If Chandi, supreme goddess of the Hindu pantheon and the eponymous divinity of the city of Chandigarh, ever played a celestial role in the selection of the site of the eastern Punjab’s new capital, it was perhaps enacted in the way she repelled, with her many arms, the military and political vetoes that threatened to impede the definitive choice for the site.

After the August 1947 partition divided the region in half, Lahore, the ancient Mughal capital of Punjab, found itself in Pakistan, leaving the Indian portion of the state without a capital city. It thus was imperative to identify a new administrative center, the location of which became the subject of a contentious debate, beginning with proposals to transform existing cities, such as Amritsar, the holy Sikh city. And when the governments of East Punjab and India finally decided, in January 1950, to build a new city instead, what was first considered was a series of northern locations, with their views of the snow-clad mountains and where for centuries the aristocracy from the plains had passed their summers. But those proposals were discarded for a variety of strategic reasons, including the most significant: they were all too close to the new border of Pakistan. Only then did the Capital Project committee turn its attention to the site that would eventually be chosen.

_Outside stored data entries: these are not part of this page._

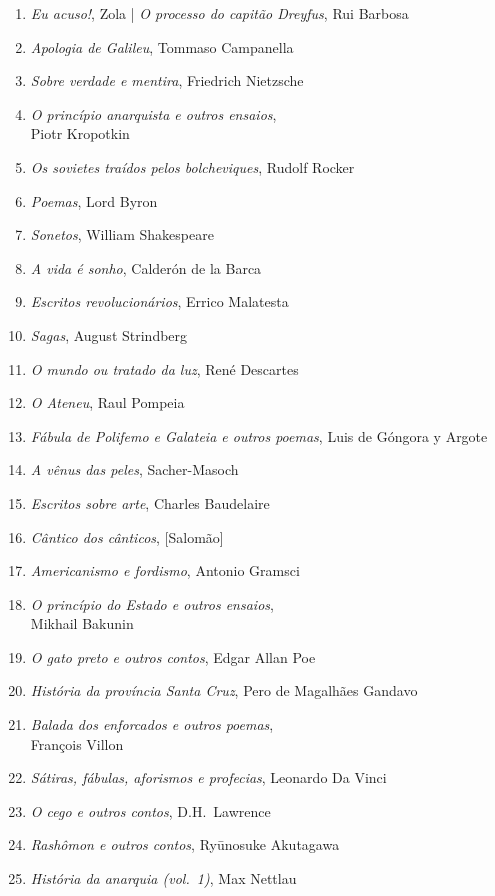 \begin{enumerate}
\item \textit{Eu acuso!}, Zola | \textit{O processo do capitão Dreyfus}, Rui Barbosa
\item \textit{Apologia de Galileu}, Tommaso Campanella 
\item \textit{Sobre verdade e mentira}, Friedrich Nietzsche
\item \textit{O princípio anarquista e outros ensaios}, \\Piotr Kropotkin
\item \textit{Os sovietes traídos pelos bolcheviques}, Rudolf Rocker
\item \textit{Poemas}, Lord Byron
\item \textit{Sonetos}, William Shakespeare
\item \textit{A vida é sonho}, Calderón de la Barca
\item \textit{Escritos revolucionários}, Errico Malatesta
\item \textit{Sagas}, August Strindberg
\item \textit{O mundo ou tratado da luz}, René Descartes
\item \textit{O Ateneu}, Raul Pompeia
\item \textit{Fábula de Polifemo e Galateia e outros poemas}, Luis de Góngora y Argote
\item \textit{A vênus das peles}, Sacher-Masoch
\item \textit{Escritos sobre arte}, Charles Baudelaire
\item \textit{Cântico dos cânticos}, [Salomão]
\item \textit{Americanismo e fordismo}, Antonio Gramsci
\item \textit{O princípio do Estado e outros ensaios},\\ Mikhail Bakunin
\item \textit{O gato preto e outros contos}, Edgar Allan Poe
\item \textit{História da província Santa Cruz}, Pero de Magalhães Gandavo
\item \textit{Balada dos enforcados e outros poemas},\\ François Villon
\item \textit{Sátiras, fábulas, aforismos e profecias}, Leonardo Da Vinci
\item \textit{O cego e outros contos}, D.H.~Lawrence
\item \textit{Rashômon e outros contos}, Ryūnosuke Akutagawa
\item \textit{História da anarquia (vol.~1)}, Max Nettlau

\end{enumerate}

Of the natural characteristics that had influenced the choice of the site, Mohinder Singh Randhawa – a botanist, native of the region, and inspired political figure who was chairman of the city’s Landscape Advisory Committee and who settled in Chandigarh in July 1953, soon after construction began – wrote: “Here the inner Shiwalik range rises into a hump which provides a striking background. The site has a gentle southern slope and a fertile soil exceedingly suitable for the growth of trees. It held promise of scenic beauty, imaginative landscaping and efficient drainage. On the site were a number of villages of industrious cultivators who raised bumper crops of sugarcane, wheat and tomatoes. Fertility of soil itself became a handicap for a while and a strong agitation developed among the villagers. Dr. Gopi Chand Bhargava who was the Chief Minister handled the agitation with tact. The villagers who were ousted were provided with land abandoned by the Muslim evacuees.”...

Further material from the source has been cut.